There is really so much to vent on, but if I relate everything, I'll get all angry and worked up all over again. So I won't mention the three sopranos who are constantly talking and barely manage to shut up in order to sing. (If they talked just a little bit louder, I'd be able to participate in the conversation.) Or the one lady who sings very loudly and slightly out-of-tune. (In my ear!) Or the conductors who must be slightly deaf to not notice the constant chattering that goes on everywhere. Or the conductors who have not done enough to impress upon people the sacredness of this music, and thus the respect they should have for learning it. But I'm not going to mention any of it.
Another thing bothering me this morning is about guys, three in particular. I'll refer to them as the short guy, the married guy, and the bearded guy. The bearded guy is one that I've met just recently, but was the most interesting guy at an activity I went to. But alas, I found out last night, thanks to facebook, that he is now in a relationship. I am a little disappointed. But as I just met him, I can just shrug him off. But the other two.... I had been hoping that the short one could distract me from the married one (who might become not married, but who knows how long that might take), but shorty is being a doofus, so I'm irritated at him. I had thought that maybe there was potential for a real relationship, but he's not doing anything about it. And I guess part of me hoped that if I was in a relationship, or was even in the tentative beginnings of possibility, I wouldn't think so much about the married one, or worry so about him.
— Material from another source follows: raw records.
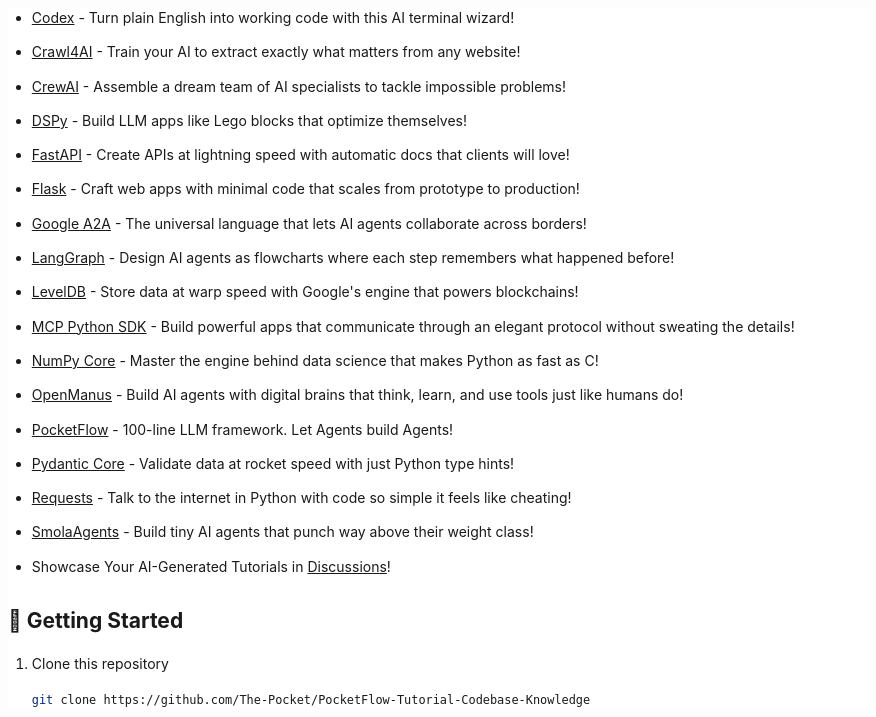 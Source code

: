 - [Codex](https://the-pocket.github.io/PocketFlow-Tutorial-Codebase-Knowledge/Codex) - Turn plain English into working code with this AI terminal wizard!

- [Crawl4AI](https://the-pocket.github.io/PocketFlow-Tutorial-Codebase-Knowledge/Crawl4AI) - Train your AI to extract exactly what matters from any website!

- [CrewAI](https://the-pocket.github.io/PocketFlow-Tutorial-Codebase-Knowledge/CrewAI) - Assemble a dream team of AI specialists to tackle impossible problems!

- [DSPy](https://the-pocket.github.io/PocketFlow-Tutorial-Codebase-Knowledge/DSPy) - Build LLM apps like Lego blocks that optimize themselves!

- [FastAPI](https://the-pocket.github.io/PocketFlow-Tutorial-Codebase-Knowledge/FastAPI) - Create APIs at lightning speed with automatic docs that clients will love!

- [Flask](https://the-pocket.github.io/PocketFlow-Tutorial-Codebase-Knowledge/Flask) - Craft web apps with minimal code that scales from prototype to production!

- [Google A2A](https://the-pocket.github.io/PocketFlow-Tutorial-Codebase-Knowledge/Google%20A2A) - The universal language that lets AI agents collaborate across borders!

- [LangGraph](https://the-pocket.github.io/PocketFlow-Tutorial-Codebase-Knowledge/LangGraph) - Design AI agents as flowcharts where each step remembers what happened before!

- [LevelDB](https://the-pocket.github.io/PocketFlow-Tutorial-Codebase-Knowledge/LevelDB) - Store data at warp speed with Google's engine that powers blockchains!

- [MCP Python SDK](https://the-pocket.github.io/PocketFlow-Tutorial-Codebase-Knowledge/MCP%20Python%20SDK) - Build powerful apps that communicate through an elegant protocol without sweating the details!

- [NumPy Core](https://the-pocket.github.io/PocketFlow-Tutorial-Codebase-Knowledge/NumPy%20Core) - Master the engine behind data science that makes Python as fast as C!

- [OpenManus](https://the-pocket.github.io/PocketFlow-Tutorial-Codebase-Knowledge/OpenManus) - Build AI agents with digital brains that think, learn, and use tools just like humans do!

- [PocketFlow](https://the-pocket.github.io/PocketFlow-Tutorial-Codebase-Knowledge/PocketFlow) - 100-line LLM framework. Let Agents build Agents!

- [Pydantic Core](https://the-pocket.github.io/PocketFlow-Tutorial-Codebase-Knowledge/Pydantic%20Core) - Validate data at rocket speed with just Python type hints!

- [Requests](https://the-pocket.github.io/PocketFlow-Tutorial-Codebase-Knowledge/Requests) - Talk to the internet in Python with code so simple it feels like cheating!

- [SmolaAgents](https://the-pocket.github.io/PocketFlow-Tutorial-Codebase-Knowledge/SmolaAgents) - Build tiny AI agents that punch way above their weight class!

- Showcase Your AI-Generated Tutorials in [Discussions](https://github.com/The-Pocket/PocketFlow-Tutorial-Codebase-Knowledge/discussions)!

## 🚀 Getting Started

1. Clone this repository
   ```bash
   git clone https://github.com/The-Pocket/PocketFlow-Tutorial-Codebase-Knowledge
   ```
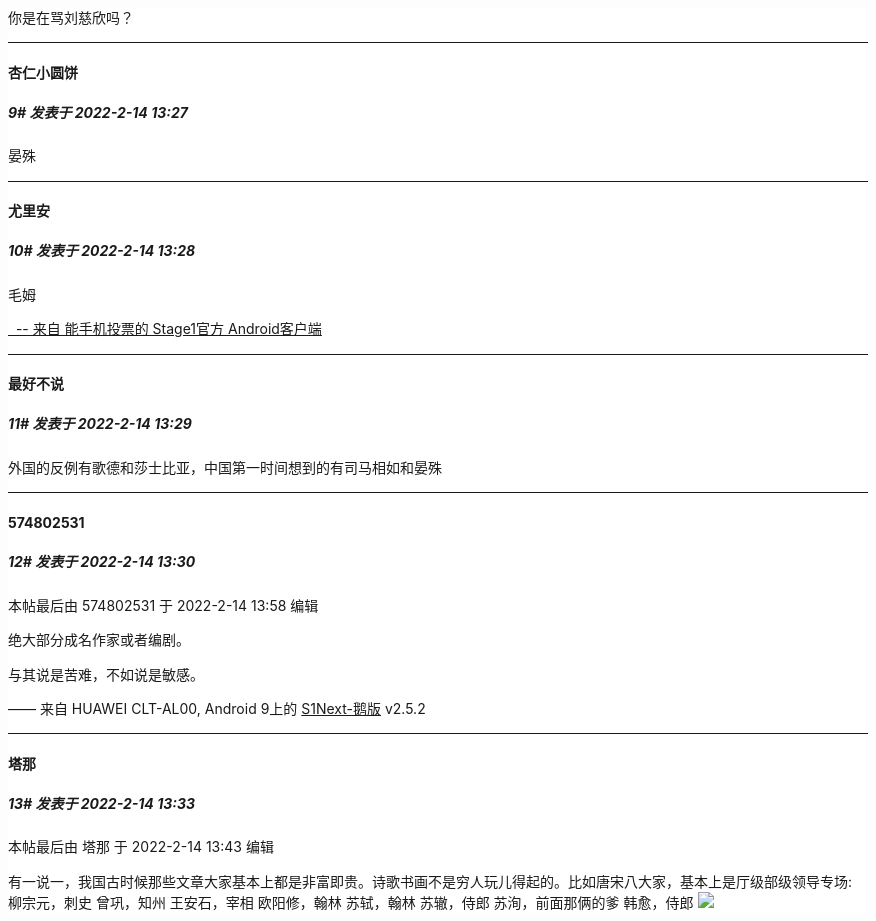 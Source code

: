 你是在骂刘慈欣吗？

*****

####  杏仁小圆饼  
##### 9#       发表于 2022-2-14 13:27

晏殊

*****

####  尤里安  
##### 10#       发表于 2022-2-14 13:28

毛姆

[  -- 来自 能手机投票的 Stage1官方 Android客户端](https://www.coolapk.com/apk/140634)

*****

####  最好不说  
##### 11#       发表于 2022-2-14 13:29

外国的反例有歌德和莎士比亚，中国第一时间想到的有司马相如和晏殊

*****

####  574802531  
##### 12#       发表于 2022-2-14 13:30

 本帖最后由 574802531 于 2022-2-14 13:58 编辑 

绝大部分成名作家或者编剧。

与其说是苦难，不如说是敏感。

—— 来自 HUAWEI CLT-AL00, Android 9上的 [S1Next-鹅版](https://github.com/ykrank/S1-Next/releases) v2.5.2

*****

####  塔那  
##### 13#       发表于 2022-2-14 13:33

 本帖最后由 塔那 于 2022-2-14 13:43 编辑 

有一说一，我国古时候那些文章大家基本上都是非富即贵。诗歌书画不是穷人玩儿得起的。比如唐宋八大家，基本上是厅级部级领导专场:
柳宗元，刺史
曾巩，知州
王安石，宰相
欧阳修，翰林
苏轼，翰林
苏辙，侍郎
苏洵，前面那俩的爹
韩愈，侍郎
<img src="https://static.saraba1st.com/image/smiley/face2017/067.png" referrerpolicy="no-referrer">
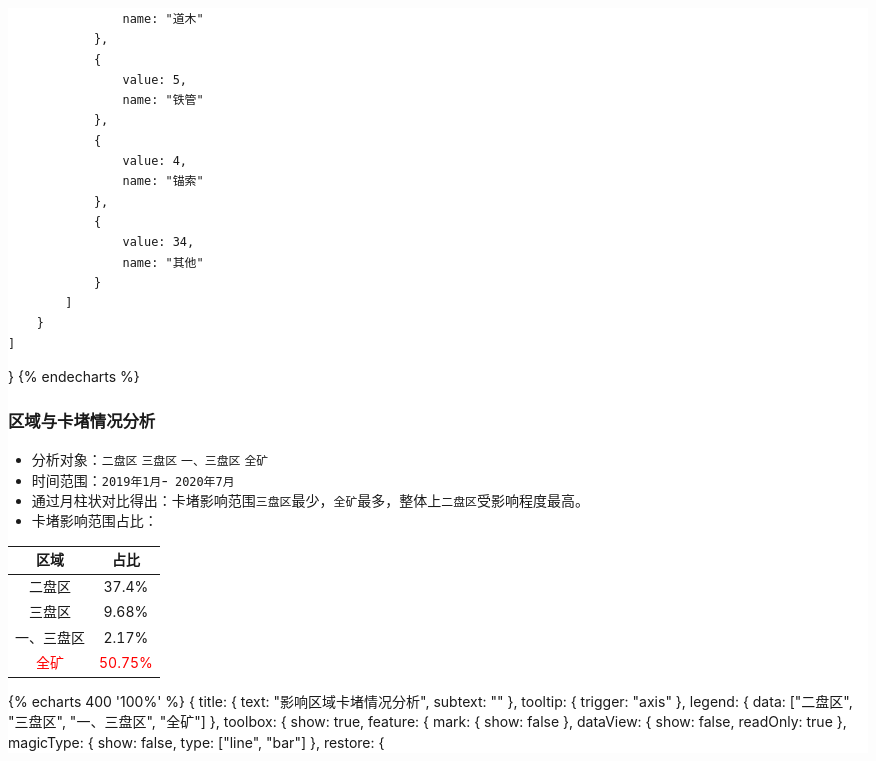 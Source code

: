                     name: "道木"
                },
                {
                    value: 5,
                    name: "铁管"
                },
                {
                    value: 4,
                    name: "锚索"
                },
                {
                    value: 34,
                    name: "其他"
                }
            ]
        }
    ]
}
{% endecharts %}


### 区域与卡堵情况分析
* 分析对象：`二盘区` `三盘区` `一、三盘区` `全矿`
* 时间范围：`2019年1月`-` 2020年7月`
* 通过月柱状对比得出：卡堵影响范围`三盘区`最少，`全矿`最多，整体上`二盘区`受影响程度最高。
* 卡堵影响范围占比：

|  区域  |  占比  |
|:---:|:---:|
|  二盘区   |  37.4%   |
|  三盘区   |  9.68%  |
|  一、三盘区   |  2.17%   |
| <font color="red">全矿</font> |  <font color="red">50.75%</font>   |


{% echarts 400 '100%' %}
{
    title: {
        text: "影响区域卡堵情况分析",
        subtext: ""
    },
    tooltip: {
        trigger: "axis"
    },
    legend: {
        data: ["二盘区", "三盘区", "一、三盘区", "全矿"]
    },
    toolbox: {
        show: true,
        feature: {
            mark: {
                show: false
            },
            dataView: {
                show: false,
                readOnly: true
            },
            magicType: {
                show: false,
                type: ["line", "bar"]
            },
            restore: { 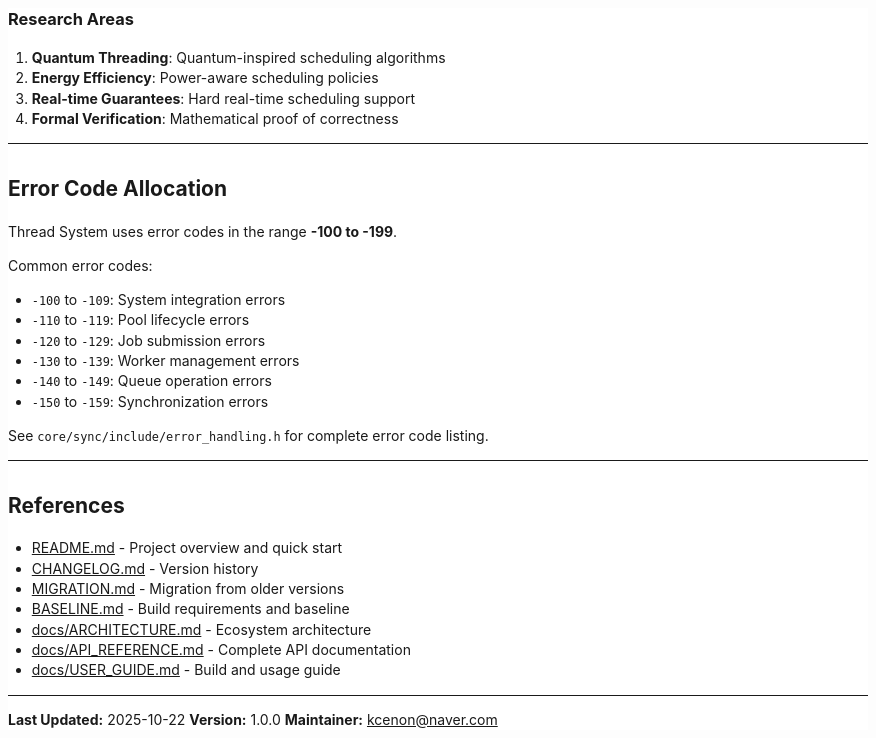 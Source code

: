 ### Research Areas

1. **Quantum Threading**: Quantum-inspired scheduling algorithms
2. **Energy Efficiency**: Power-aware scheduling policies
3. **Real-time Guarantees**: Hard real-time scheduling support
4. **Formal Verification**: Mathematical proof of correctness

---

## Error Code Allocation

Thread System uses error codes in the range **-100 to -199**.

Common error codes:
- `-100` to `-109`: System integration errors
- `-110` to `-119`: Pool lifecycle errors
- `-120` to `-129`: Job submission errors
- `-130` to `-139`: Worker management errors
- `-140` to `-149`: Queue operation errors
- `-150` to `-159`: Synchronization errors

See `core/sync/include/error_handling.h` for complete error code listing.

---

## References

- [README.md](README.md) - Project overview and quick start
- [CHANGELOG.md](CHANGELOG.md) - Version history
- [MIGRATION.md](MIGRATION.md) - Migration from older versions
- [BASELINE.md](BASELINE.md) - Build requirements and baseline
- [docs/ARCHITECTURE.md](docs/ARCHITECTURE.md) - Ecosystem architecture
- [docs/API_REFERENCE.md](docs/API_REFERENCE.md) - Complete API documentation
- [docs/USER_GUIDE.md](docs/USER_GUIDE.md) - Build and usage guide

---

**Last Updated:** 2025-10-22
**Version:** 1.0.0
**Maintainer:** kcenon@naver.com
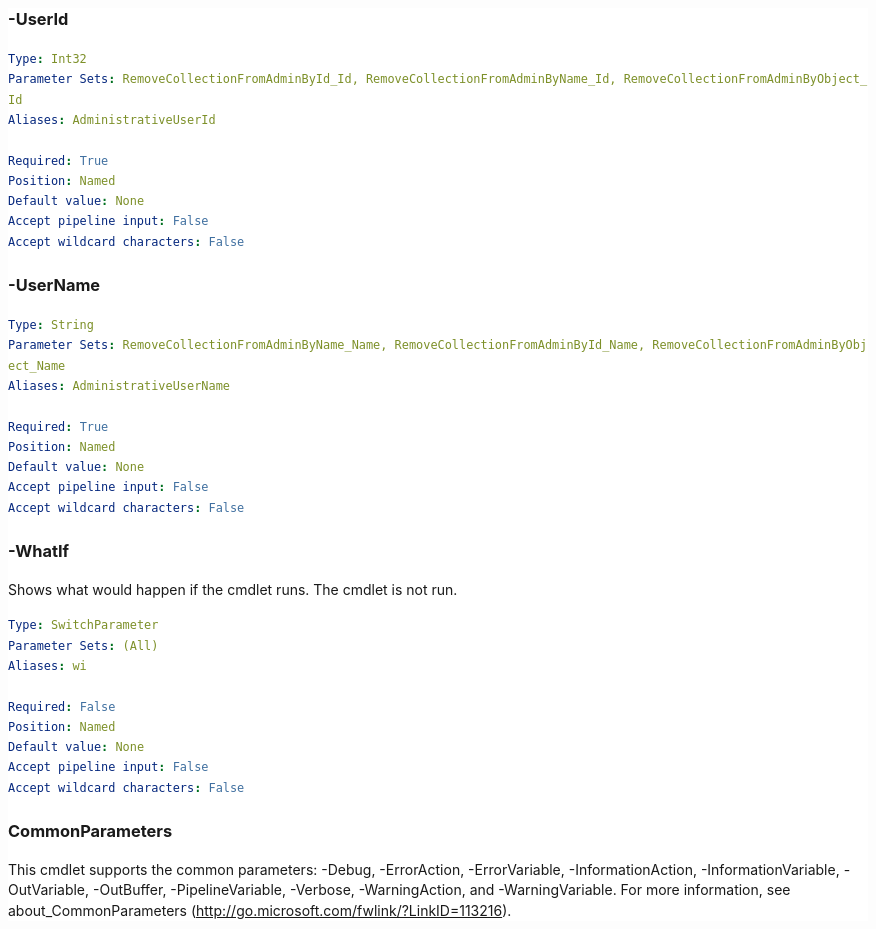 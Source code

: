 ### -UserId
 

```yaml
Type: Int32
Parameter Sets: RemoveCollectionFromAdminById_Id, RemoveCollectionFromAdminByName_Id, RemoveCollectionFromAdminByObject_Id
Aliases: AdministrativeUserId

Required: True
Position: Named
Default value: None
Accept pipeline input: False
Accept wildcard characters: False
```

### -UserName
 

```yaml
Type: String
Parameter Sets: RemoveCollectionFromAdminByName_Name, RemoveCollectionFromAdminById_Name, RemoveCollectionFromAdminByObject_Name
Aliases: AdministrativeUserName

Required: True
Position: Named
Default value: None
Accept pipeline input: False
Accept wildcard characters: False
```

### -WhatIf
Shows what would happen if the cmdlet runs.
The cmdlet is not run.

```yaml
Type: SwitchParameter
Parameter Sets: (All)
Aliases: wi

Required: False
Position: Named
Default value: None
Accept pipeline input: False
Accept wildcard characters: False
```

### CommonParameters
This cmdlet supports the common parameters: -Debug, -ErrorAction, -ErrorVariable, -InformationAction, -InformationVariable, -OutVariable, -OutBuffer, -PipelineVariable, -Verbose, -WarningAction, and -WarningVariable. For more information, see about_CommonParameters (http://go.microsoft.com/fwlink/?LinkID=113216).
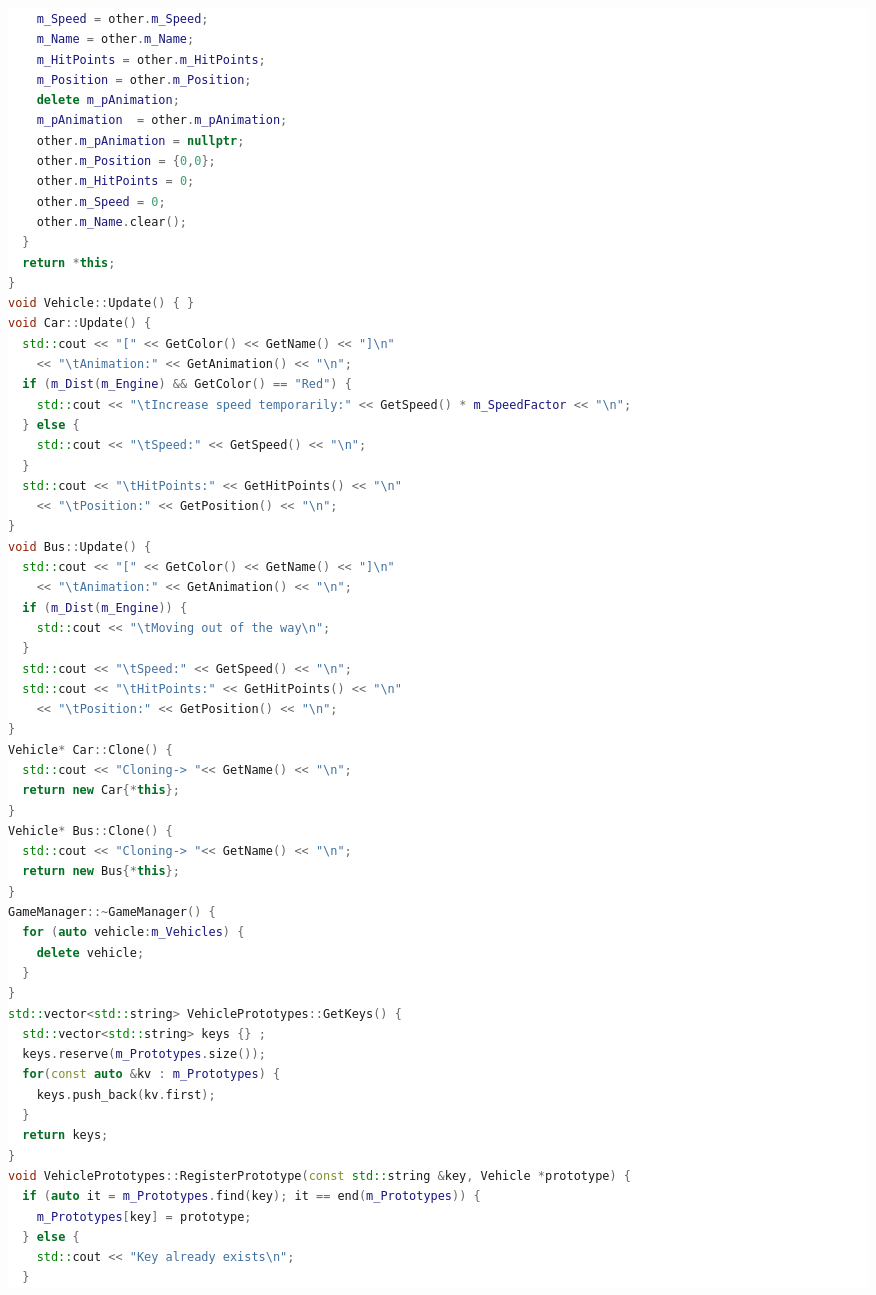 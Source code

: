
 ```cpp
    m_Speed = other.m_Speed;
    m_Name = other.m_Name;
    m_HitPoints = other.m_HitPoints;
    m_Position = other.m_Position;
    delete m_pAnimation;
    m_pAnimation  = other.m_pAnimation;
    other.m_pAnimation = nullptr;
    other.m_Position = {0,0};
    other.m_HitPoints = 0;
    other.m_Speed = 0;
    other.m_Name.clear();
  }
  return *this;
}  
void Vehicle::Update() { }
void Car::Update() {
  std::cout << "[" << GetColor() << GetName() << "]\n"
    << "\tAnimation:" << GetAnimation() << "\n";
  if (m_Dist(m_Engine) && GetColor() == "Red") {
    std::cout << "\tIncrease speed temporarily:" << GetSpeed() * m_SpeedFactor << "\n";
  } else {
    std::cout << "\tSpeed:" << GetSpeed() << "\n";
  }
  std::cout << "\tHitPoints:" << GetHitPoints() << "\n"
    << "\tPosition:" << GetPosition() << "\n";
}
void Bus::Update() {
  std::cout << "[" << GetColor() << GetName() << "]\n"
    << "\tAnimation:" << GetAnimation() << "\n";
  if (m_Dist(m_Engine)) {
    std::cout << "\tMoving out of the way\n";
  } 
  std::cout << "\tSpeed:" << GetSpeed() << "\n";
  std::cout << "\tHitPoints:" << GetHitPoints() << "\n"
    << "\tPosition:" << GetPosition() << "\n";
}
Vehicle* Car::Clone() {
  std::cout << "Cloning-> "<< GetName() << "\n";
  return new Car{*this};
}
Vehicle* Bus::Clone() {
  std::cout << "Cloning-> "<< GetName() << "\n";
  return new Bus{*this};
}
GameManager::~GameManager() {
  for (auto vehicle:m_Vehicles) {
    delete vehicle;
  }
}
std::vector<std::string> VehiclePrototypes::GetKeys() {
  std::vector<std::string> keys {} ;
  keys.reserve(m_Prototypes.size());
  for(const auto &kv : m_Prototypes) {
    keys.push_back(kv.first);
  }
  return keys;
}
void VehiclePrototypes::RegisterPrototype(const std::string &key, Vehicle *prototype) {
  if (auto it = m_Prototypes.find(key); it == end(m_Prototypes)) {
    m_Prototypes[key] = prototype;
  } else {
    std::cout << "Key already exists\n";
  }
```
I was watching tv last night, and Indiana Jones and the Temple of Doom was on. I just cannot watch that movie any more. I much prefer the LEGO video game version of it.
Hmm, well, I'm still awake and not really that tired. Maybe I'll go upstairs and try to read. Or maybe turn my video game back on. And looking back over this post, I really need to start writing about more cheerful, happy things. Maybe later, after church, and hopefully a short nap.